• _RECORD SET_:
****************
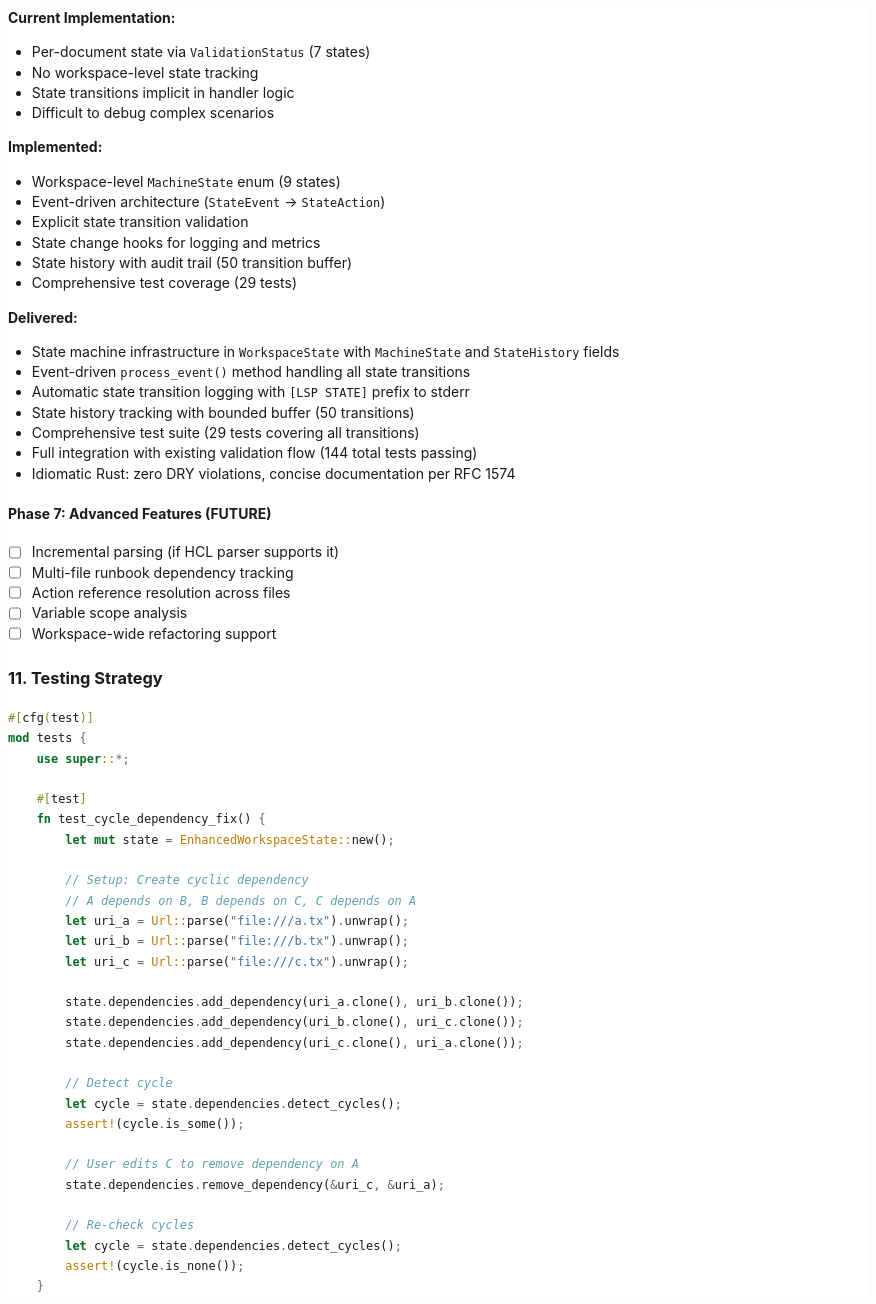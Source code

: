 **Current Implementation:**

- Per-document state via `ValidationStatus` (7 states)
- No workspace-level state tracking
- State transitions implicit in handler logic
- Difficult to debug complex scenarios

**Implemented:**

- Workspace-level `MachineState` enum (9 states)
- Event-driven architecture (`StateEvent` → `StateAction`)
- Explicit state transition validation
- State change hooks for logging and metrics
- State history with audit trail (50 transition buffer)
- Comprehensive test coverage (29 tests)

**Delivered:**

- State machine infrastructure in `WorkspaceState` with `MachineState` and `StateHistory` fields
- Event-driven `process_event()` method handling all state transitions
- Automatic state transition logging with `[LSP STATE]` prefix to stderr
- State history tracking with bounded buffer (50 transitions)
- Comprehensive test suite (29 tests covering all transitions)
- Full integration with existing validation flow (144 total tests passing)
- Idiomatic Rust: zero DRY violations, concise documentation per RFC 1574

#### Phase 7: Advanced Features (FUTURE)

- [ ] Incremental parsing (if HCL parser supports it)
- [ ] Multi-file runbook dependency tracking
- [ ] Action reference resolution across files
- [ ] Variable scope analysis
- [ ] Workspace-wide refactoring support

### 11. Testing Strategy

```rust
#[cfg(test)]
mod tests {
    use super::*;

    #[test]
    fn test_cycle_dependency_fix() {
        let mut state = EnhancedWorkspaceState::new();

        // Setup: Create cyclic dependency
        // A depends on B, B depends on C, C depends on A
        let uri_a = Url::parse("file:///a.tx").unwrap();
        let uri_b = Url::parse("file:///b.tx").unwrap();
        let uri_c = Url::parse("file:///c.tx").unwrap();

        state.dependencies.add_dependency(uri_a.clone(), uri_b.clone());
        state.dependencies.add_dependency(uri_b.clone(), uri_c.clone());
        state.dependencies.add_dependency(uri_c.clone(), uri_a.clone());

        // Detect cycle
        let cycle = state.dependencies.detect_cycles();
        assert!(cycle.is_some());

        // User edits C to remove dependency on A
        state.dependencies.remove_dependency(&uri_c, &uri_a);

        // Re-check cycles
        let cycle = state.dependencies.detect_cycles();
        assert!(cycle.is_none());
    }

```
****************
• _WHAT TO DO_:
Wherever the string "with" appears in the entries above, return the line it appears on.

• _OUTPUT_:
- State history with audit trail (50 transition buffer)
- State machine infrastructure in `WorkspaceState` with `MachineState` and `StateHistory` fields
- Automatic state transition logging with `[LSP STATE]` prefix to stderr
- State history tracking with bounded buffer (50 transitions)
- Full integration with existing validation flow (144 total tests passing)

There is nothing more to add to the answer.